◆ **WORK REQUIRED**: For the string "chóu", report how many lines in the records below contain it, and nothing more.

[Recorded data]
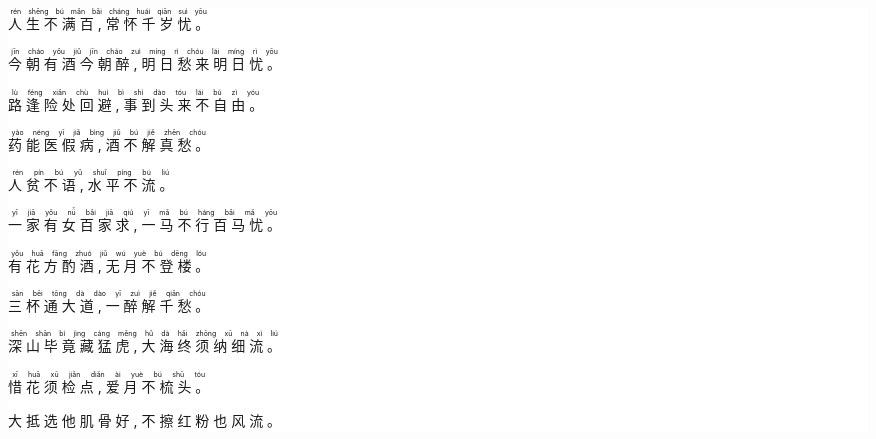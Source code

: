 <p>
 <ruby>
 人 生 不 满 百 , 常 怀 千 岁 忧 。
 <rp>(</rp><rt> rén  shēng  bú  mǎn  bǎi cháng  huái  qiān  suì  yōu </rt><rp>)</rp>
 </ruby>
</p>
<p>
 <ruby>
 今 朝 有 酒 今 朝 醉 , 明 日 愁 来 明 日 忧 。
 <rp>(</rp><rt> jīn  cháo  yǒu  jiǔ  jīn  cháo  zuì míng  rì  chóu  lái  míng  rì  yōu </rt><rp>)</rp>
 </ruby>
</p>
<p>
 <ruby>
 路 逢 险 处 回 避 , 事 到 头 来 不 自 由 。
 <rp>(</rp><rt> lù  féng  xiǎn  chù  huí  bì shì  dào  tóu  lái  bú  zì  yóu </rt><rp>)</rp>
 </ruby>
</p>
<p>
 <ruby>
 药 能 医 假 病 , 酒 不 解 真 愁 。
 <rp>(</rp><rt> yào  néng  yī  jiǎ  bìng jiǔ  bú  jiě  zhēn  chóu </rt><rp>)</rp>
 </ruby>
</p>
<p>
 <ruby>
 人 贫 不 语 , 水 平 不 流 。
 <rp>(</rp><rt> rén  pín  bú  yǔ shuǐ  píng  bú  liú </rt><rp>)</rp>
 </ruby>
</p>
<p>
 <ruby>
 一 家 有 女 百 家 求 , 一 马 不 行 百 马 忧 。
 <rp>(</rp><rt> yī  jiā  yǒu  nǚ  bǎi  jiā  qiú yī  mǎ  bú  háng  bǎi  mǎ  yōu </rt><rp>)</rp>
 </ruby>
</p>
<p>
 <ruby>
 有 花 方 酌 酒 , 无 月 不 登 楼 。
 <rp>(</rp><rt> yǒu  huā  fāng  zhuó  jiǔ wú  yuè  bú  dēng  lóu </rt><rp>)</rp>
 </ruby>
</p>
<p>
 <ruby>
 三 杯 通 大 道 , 一 醉 解 千 愁 。
 <rp>(</rp><rt> sān  bēi  tōng  dà  dào yī  zuì  jiě  qiān  chóu </rt><rp>)</rp>
 </ruby>
</p>
<p>
 <ruby>
 深 山 毕 竟 藏 猛 虎 , 大 海 终 须 纳 细 流 。
 <rp>(</rp><rt> shēn  shān  bì  jìng  cáng  měng  hǔ dà  hǎi  zhōng  xū  nà  xì  liú </rt><rp>)</rp>
 </ruby>
</p>
<p>
 <ruby>
 惜 花 须 检 点 , 爱 月 不 梳 头 。
 <rp>(</rp><rt> xī  huā  xū  jiǎn  diǎn ài  yuè  bú  shū  tóu </rt><rp>)</rp>
 </ruby>
</p>
<p>
 <ruby>
 大 抵 选 他 肌 骨 好 , 不 擦 红 粉 也 风 流 。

◆ **YOUR RESPONSE**: 3